Look for the line containing "5.52 & 24.16 \\" in the entries below, then print that line and all that follow it exactly.

(Beginning of DATA)

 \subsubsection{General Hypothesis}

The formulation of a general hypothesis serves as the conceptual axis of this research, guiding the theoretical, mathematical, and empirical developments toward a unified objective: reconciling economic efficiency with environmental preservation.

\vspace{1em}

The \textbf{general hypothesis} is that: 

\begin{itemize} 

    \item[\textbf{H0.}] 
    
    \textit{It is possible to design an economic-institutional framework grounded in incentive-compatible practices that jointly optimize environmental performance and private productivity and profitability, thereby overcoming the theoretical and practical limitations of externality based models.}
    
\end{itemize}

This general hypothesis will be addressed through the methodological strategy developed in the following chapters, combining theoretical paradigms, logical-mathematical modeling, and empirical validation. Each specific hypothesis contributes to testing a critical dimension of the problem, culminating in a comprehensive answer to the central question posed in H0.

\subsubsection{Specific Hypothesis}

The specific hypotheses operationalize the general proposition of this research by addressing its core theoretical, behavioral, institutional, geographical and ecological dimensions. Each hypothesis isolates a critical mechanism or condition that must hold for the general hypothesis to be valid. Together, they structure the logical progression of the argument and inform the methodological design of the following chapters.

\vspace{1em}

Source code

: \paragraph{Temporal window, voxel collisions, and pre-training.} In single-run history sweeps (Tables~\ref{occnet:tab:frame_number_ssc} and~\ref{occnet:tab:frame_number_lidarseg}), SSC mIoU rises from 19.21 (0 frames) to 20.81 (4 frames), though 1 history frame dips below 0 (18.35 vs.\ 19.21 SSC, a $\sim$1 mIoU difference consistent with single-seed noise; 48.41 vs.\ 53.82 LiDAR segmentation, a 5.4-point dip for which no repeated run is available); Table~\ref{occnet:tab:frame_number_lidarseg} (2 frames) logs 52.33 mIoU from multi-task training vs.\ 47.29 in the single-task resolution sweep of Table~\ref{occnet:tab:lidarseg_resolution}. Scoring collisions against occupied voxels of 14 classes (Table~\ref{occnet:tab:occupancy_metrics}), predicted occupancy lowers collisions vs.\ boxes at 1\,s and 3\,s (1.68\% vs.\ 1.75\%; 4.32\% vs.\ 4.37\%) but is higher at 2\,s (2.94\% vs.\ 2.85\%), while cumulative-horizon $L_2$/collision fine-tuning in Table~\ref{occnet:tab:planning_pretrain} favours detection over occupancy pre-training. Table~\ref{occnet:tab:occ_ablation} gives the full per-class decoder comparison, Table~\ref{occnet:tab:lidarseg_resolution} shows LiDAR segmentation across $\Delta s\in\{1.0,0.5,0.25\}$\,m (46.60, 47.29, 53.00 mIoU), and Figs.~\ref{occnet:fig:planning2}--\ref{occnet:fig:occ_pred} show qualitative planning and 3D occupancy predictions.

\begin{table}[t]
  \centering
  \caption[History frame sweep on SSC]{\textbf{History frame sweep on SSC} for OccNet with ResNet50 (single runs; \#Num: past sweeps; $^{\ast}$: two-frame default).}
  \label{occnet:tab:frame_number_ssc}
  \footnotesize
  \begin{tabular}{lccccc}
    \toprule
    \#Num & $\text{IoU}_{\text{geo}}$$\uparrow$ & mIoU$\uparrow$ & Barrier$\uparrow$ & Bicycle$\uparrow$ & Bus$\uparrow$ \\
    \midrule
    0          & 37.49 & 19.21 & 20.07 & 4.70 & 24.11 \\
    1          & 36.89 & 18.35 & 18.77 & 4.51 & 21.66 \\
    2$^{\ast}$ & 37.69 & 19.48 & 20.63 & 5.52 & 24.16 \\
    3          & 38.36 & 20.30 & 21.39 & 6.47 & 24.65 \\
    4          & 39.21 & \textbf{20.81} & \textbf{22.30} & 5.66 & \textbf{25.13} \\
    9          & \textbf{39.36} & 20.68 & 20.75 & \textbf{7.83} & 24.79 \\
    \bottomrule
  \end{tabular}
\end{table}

(End of DATA)

▶ _ANSWER BOX_
    2$^{\ast}$ & 37.69 & 19.48 & 20.63 & 5.52 & 24.16 \\
    3          & 38.36 & 20.30 & 21.39 & 6.47 & 24.65 \\
    4          & 39.21 & \textbf{20.81} & \textbf{22.30} & 5.66 & \textbf{25.13} \\
    9          & \textbf{39.36} & 20.68 & 20.75 & \textbf{7.83} & 24.79 \\
    \bottomrule
  \end{tabular}
\end{table}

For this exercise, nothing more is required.